Over the years, two parts of the Township were constituted as separate municipalities:

- Acton: incorporated as a village in 1874, and erected into a town in 1950. The Rev. Zenas and Ezra Adams were responsible for the founding of a village, first known as Adamsville before acquiring its present name in 1844. It was the leather industry that defined Acton from its earliest days. The Storey Glove factory was the largest employer for many years, but in the 20th century, the largest employer was the Beardmore Tannery. It became the largest tannery in the British Empire. (Note: The leather industry still defines Acton, even though the tannery closed in 1986.)
- Georgetown: incorporated as a village in 1864, and erected into a town in 1921. George Kennedy founded Georgetown with a flour mill and foundry. However, it was the Barber Brothers who put the village on the map. The railway prompted them to build a paper mill, becoming the largest employer. By the turn of the 20th century, Georgetown had three paper mills which earned it the name of "Papertown". About 100 years after Georgetown’s railway growth, came the idea of a model community built by Rex Heslop. The huge Delrex community sprawled south of old Georgetown. Finally, an even larger development began south of the Silver Creek Valley about 1989. That development, carried out by several builders continues to this day.

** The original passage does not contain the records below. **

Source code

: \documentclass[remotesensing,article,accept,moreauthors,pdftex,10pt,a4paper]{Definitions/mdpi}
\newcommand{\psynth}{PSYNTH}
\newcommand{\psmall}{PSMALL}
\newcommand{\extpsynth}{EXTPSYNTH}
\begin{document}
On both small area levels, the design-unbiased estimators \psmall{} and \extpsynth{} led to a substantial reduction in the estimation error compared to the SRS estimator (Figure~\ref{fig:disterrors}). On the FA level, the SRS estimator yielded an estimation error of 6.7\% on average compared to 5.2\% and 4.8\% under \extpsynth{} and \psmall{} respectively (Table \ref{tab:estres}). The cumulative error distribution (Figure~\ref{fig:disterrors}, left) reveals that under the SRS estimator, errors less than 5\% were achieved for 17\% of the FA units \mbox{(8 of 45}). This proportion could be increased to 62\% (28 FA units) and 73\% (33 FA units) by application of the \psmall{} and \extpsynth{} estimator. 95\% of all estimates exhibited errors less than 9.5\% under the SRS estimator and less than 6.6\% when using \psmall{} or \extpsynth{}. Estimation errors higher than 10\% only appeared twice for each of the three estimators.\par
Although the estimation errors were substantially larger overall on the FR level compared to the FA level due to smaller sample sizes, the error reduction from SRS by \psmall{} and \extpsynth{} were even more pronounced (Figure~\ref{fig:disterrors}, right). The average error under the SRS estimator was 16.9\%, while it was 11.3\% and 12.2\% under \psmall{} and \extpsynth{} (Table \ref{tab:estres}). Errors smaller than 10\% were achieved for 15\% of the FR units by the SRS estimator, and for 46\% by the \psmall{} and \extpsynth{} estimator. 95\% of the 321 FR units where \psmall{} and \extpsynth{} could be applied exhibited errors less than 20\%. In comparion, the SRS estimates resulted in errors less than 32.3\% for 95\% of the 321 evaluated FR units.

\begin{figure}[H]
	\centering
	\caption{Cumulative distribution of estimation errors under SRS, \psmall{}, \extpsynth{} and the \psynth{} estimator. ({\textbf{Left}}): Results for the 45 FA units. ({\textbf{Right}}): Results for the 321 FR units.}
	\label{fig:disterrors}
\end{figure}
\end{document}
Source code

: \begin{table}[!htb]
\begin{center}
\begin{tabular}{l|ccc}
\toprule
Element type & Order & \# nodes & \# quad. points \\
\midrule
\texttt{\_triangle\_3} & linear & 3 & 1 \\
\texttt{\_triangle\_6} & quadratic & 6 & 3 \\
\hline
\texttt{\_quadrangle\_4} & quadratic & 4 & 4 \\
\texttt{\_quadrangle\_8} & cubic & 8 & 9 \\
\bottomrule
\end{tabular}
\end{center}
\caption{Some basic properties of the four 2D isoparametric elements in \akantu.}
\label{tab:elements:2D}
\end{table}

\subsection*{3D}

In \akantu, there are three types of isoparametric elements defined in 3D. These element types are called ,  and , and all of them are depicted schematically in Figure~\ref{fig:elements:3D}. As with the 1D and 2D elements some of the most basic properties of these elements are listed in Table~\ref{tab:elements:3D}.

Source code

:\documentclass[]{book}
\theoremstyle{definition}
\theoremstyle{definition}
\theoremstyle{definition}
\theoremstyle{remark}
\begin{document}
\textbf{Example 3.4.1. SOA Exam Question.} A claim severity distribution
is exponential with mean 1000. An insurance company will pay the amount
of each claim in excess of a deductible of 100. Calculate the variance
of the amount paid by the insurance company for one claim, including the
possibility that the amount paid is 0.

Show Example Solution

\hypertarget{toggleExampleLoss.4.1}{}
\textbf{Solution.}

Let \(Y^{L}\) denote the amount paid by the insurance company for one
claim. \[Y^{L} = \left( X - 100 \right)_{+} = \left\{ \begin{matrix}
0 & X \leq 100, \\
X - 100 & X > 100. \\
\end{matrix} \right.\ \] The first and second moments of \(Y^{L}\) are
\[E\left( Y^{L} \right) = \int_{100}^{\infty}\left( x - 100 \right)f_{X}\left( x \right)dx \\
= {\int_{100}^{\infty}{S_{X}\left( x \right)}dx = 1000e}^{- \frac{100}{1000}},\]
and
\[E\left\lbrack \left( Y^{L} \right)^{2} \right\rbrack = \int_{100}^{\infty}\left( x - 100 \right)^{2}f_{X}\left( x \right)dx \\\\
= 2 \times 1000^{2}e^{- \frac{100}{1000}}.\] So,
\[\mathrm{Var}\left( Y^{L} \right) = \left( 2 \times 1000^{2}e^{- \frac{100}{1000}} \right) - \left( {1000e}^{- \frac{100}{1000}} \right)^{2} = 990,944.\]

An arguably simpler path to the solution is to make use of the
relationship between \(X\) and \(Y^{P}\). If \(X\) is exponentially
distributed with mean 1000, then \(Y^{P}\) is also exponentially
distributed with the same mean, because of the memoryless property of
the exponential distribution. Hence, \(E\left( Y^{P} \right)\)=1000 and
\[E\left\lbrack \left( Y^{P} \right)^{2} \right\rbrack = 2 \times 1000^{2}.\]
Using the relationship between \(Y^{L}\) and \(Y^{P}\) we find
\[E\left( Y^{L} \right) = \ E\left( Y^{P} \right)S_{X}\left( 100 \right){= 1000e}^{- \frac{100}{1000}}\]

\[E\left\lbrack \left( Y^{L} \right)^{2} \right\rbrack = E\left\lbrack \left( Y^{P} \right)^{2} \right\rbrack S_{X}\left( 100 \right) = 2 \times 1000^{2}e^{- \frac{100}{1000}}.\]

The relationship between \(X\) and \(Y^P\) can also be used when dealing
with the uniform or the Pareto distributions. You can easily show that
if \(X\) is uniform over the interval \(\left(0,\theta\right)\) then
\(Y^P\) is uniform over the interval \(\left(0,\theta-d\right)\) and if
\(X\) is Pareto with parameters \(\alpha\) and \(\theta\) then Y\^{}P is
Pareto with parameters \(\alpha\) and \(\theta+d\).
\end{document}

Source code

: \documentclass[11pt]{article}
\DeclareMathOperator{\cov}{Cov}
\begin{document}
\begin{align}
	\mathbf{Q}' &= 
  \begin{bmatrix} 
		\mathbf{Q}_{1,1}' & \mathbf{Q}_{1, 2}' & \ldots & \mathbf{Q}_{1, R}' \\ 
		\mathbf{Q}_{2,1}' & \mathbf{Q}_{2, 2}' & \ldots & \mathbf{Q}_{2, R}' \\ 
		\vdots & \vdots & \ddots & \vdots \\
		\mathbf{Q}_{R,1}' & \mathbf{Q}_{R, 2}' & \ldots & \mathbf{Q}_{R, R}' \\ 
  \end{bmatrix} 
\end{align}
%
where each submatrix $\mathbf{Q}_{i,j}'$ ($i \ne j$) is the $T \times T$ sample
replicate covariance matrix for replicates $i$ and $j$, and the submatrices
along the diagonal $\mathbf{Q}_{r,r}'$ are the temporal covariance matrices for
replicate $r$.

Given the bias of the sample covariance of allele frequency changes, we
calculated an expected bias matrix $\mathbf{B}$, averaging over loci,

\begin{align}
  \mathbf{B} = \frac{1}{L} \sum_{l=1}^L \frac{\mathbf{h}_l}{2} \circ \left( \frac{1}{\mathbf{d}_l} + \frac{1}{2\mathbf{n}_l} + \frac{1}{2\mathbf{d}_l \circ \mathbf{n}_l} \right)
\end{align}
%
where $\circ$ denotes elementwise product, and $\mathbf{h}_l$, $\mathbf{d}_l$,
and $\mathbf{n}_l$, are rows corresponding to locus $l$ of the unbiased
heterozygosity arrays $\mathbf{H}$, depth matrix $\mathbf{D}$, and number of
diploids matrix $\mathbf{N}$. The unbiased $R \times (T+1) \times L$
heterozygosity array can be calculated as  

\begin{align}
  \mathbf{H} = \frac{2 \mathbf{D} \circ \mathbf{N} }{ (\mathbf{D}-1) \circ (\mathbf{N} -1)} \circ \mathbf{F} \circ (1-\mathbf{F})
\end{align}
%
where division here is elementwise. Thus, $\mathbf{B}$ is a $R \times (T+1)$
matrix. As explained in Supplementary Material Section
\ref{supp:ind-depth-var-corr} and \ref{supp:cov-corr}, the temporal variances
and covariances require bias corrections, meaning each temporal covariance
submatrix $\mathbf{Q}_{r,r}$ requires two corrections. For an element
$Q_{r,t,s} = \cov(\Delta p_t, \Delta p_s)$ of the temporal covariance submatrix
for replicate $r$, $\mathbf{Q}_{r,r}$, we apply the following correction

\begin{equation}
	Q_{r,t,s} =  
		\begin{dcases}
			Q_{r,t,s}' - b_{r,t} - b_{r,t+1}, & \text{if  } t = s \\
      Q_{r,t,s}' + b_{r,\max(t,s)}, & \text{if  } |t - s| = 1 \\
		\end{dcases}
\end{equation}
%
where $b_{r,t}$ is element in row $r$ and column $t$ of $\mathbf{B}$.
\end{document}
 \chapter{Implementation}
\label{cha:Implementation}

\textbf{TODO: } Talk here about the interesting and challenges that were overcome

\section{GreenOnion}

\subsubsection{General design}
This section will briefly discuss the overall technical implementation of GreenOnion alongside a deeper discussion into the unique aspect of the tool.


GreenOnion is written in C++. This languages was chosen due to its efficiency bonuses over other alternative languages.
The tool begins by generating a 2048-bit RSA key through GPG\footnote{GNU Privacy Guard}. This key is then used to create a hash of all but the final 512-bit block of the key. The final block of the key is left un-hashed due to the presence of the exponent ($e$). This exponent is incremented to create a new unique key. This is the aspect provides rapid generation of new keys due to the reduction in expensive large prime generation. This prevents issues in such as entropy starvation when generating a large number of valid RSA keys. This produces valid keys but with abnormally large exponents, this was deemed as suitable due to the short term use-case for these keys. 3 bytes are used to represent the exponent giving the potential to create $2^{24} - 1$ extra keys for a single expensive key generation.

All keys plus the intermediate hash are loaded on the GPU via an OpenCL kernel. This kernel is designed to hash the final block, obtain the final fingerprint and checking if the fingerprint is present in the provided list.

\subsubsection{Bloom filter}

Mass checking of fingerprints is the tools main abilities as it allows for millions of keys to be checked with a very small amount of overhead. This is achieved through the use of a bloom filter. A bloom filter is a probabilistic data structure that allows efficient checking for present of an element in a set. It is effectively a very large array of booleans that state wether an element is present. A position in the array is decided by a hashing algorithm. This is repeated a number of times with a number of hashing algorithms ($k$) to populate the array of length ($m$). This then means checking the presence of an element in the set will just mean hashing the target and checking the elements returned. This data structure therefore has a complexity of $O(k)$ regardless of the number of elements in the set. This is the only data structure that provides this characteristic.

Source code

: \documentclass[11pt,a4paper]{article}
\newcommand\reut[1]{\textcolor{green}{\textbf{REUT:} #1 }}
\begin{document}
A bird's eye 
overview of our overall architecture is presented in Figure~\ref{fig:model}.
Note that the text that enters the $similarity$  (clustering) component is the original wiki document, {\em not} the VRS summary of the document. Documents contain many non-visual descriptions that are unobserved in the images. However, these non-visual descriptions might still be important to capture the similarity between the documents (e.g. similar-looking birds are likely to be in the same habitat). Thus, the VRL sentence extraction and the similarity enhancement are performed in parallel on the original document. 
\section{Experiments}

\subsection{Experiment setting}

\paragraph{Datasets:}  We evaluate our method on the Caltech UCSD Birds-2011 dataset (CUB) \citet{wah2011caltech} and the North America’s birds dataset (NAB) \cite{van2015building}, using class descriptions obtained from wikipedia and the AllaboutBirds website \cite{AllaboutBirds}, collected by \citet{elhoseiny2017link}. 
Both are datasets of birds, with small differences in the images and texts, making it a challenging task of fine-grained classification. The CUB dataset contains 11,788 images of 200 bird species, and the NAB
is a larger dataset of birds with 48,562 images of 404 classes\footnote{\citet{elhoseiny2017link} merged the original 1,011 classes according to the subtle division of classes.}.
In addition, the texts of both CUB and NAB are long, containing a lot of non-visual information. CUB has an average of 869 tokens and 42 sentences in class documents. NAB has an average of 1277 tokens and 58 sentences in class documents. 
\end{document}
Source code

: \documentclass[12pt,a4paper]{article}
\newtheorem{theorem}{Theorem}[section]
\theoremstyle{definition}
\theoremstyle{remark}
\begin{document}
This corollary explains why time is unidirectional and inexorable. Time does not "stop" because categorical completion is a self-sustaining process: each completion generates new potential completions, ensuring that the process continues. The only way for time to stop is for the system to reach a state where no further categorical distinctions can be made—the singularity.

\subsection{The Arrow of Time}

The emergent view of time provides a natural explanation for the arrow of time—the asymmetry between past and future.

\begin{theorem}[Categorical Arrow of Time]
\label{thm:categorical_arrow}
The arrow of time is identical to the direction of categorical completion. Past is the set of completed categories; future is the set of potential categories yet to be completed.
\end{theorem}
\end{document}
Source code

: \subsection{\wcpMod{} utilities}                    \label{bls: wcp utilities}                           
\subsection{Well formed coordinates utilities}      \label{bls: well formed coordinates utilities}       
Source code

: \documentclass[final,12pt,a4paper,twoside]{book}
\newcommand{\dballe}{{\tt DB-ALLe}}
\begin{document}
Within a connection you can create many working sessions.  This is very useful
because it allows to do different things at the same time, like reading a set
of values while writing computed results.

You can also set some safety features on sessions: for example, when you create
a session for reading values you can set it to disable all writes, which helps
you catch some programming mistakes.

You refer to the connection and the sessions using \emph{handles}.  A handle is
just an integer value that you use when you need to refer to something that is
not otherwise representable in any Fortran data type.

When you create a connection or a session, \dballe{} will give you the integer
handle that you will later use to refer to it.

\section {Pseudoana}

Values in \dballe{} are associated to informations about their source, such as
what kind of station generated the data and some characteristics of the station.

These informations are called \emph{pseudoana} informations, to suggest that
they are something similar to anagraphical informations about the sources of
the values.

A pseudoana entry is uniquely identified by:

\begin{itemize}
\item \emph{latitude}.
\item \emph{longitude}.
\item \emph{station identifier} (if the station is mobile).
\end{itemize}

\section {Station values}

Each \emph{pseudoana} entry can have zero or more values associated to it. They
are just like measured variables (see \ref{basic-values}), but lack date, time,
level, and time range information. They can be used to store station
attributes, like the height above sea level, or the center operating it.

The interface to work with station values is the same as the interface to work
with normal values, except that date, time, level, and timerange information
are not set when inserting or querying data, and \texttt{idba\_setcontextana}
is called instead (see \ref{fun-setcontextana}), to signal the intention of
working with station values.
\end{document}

On January 1, 1974, Halton County was reorganized to become the Regional Municipality of Halton. As a consequence, Esquesing (excepting a southwestern portion annexed to the Town of Milton), Acton and Georgetown were amalgamated to form the new Town of Halton Hills.

==Organization of schools==
The Parliament of Upper Canada originally passed legislation in 1816 providing for each district of the Province to have a board of education, and for each common school to be governed by its own school trustees. By 1862, the township had 16 schools at the following locations:

- In Concession 2, at lots 6 and 22
- In Concession 4, at lots 13 and 32
- In Concession 5, at lots 6 and 28
- In Concession 6, at lot 21
- In Concession 7, at lot 29 and at Hornby
- In Concession 8, at lots 8 and 22, and at Stewarttown
- In Concession 10, at lots 6 and 29
- One at Norval, and one at Georgetown

Esquesing was eventually divided into school sections for each of its common schools (although their dates of establishment are uncertain):

1. Ligny
2. Quatre Bras
3. Ashgrove
4. Pinegrove
5. Waterloo
6. Stewarttown
7. Norval
8. Dublin
9. Gibraltar
10. Dufferin
11. Glen Williams
12. Lorne
13. Bannockburn
14. Blue Mountain
15. Clay Hill
16. Mount Pleasant
17. Milton Heights
AE. Hornby

Before 1882, the Lorne school section #12 was united with the Village of Acton in the Acton School Division. That division was dissolved by a bylaw adopted by the Township.

This system of governance would continue unchanged until the 1940s. Talks began in 1944 to amalgamate some of the school sections into a single school area board, and action was taken in 1945 to merge seven sections, and an eighth section came on board before the end of the year. Two more sections were included in 1947, and the remainder joined at dates as late as 1956, 1961 and 1962.

The network of one-room schools would be consolidated into several central schools during the 1950s and 1960s:

Consolidation of public schools in Esquesing Township
| Central school (Year when opened) | Former school sections |
|---|---|
| Glen Williams (1950) | Clay Hill; Glen Williams; |
| Limehouse (1962) | Bannockburn; Blue Mountain; Gibraltar; Mount Pleasant; |
| Milton Heights (1955) | Milton Heights; |
| Norval | Norval; |
| Pineview (1963) | Hornby; Ligny; Pinegrove; Quatre Bras; |
| Speyside (1960) | Dublin; Dufferin; Lorne; Waterloo; |
| Stewarttown (1958) | Ashgrove; Stewarttown; |

In 1967, Stewarttown School became a middle school, providing Grades 7-8 for the Township. Younger children were bused to Speyside.

The single board for the Township only lasted until an Act of the Legislative Assembly of Ontario in 1968 constituted the Halton County Board of Education, which came into being on January 1, 1969. (Note: When the County was replaced by the Regional Municipality of Halton, the Board became the Halton Board of Education.)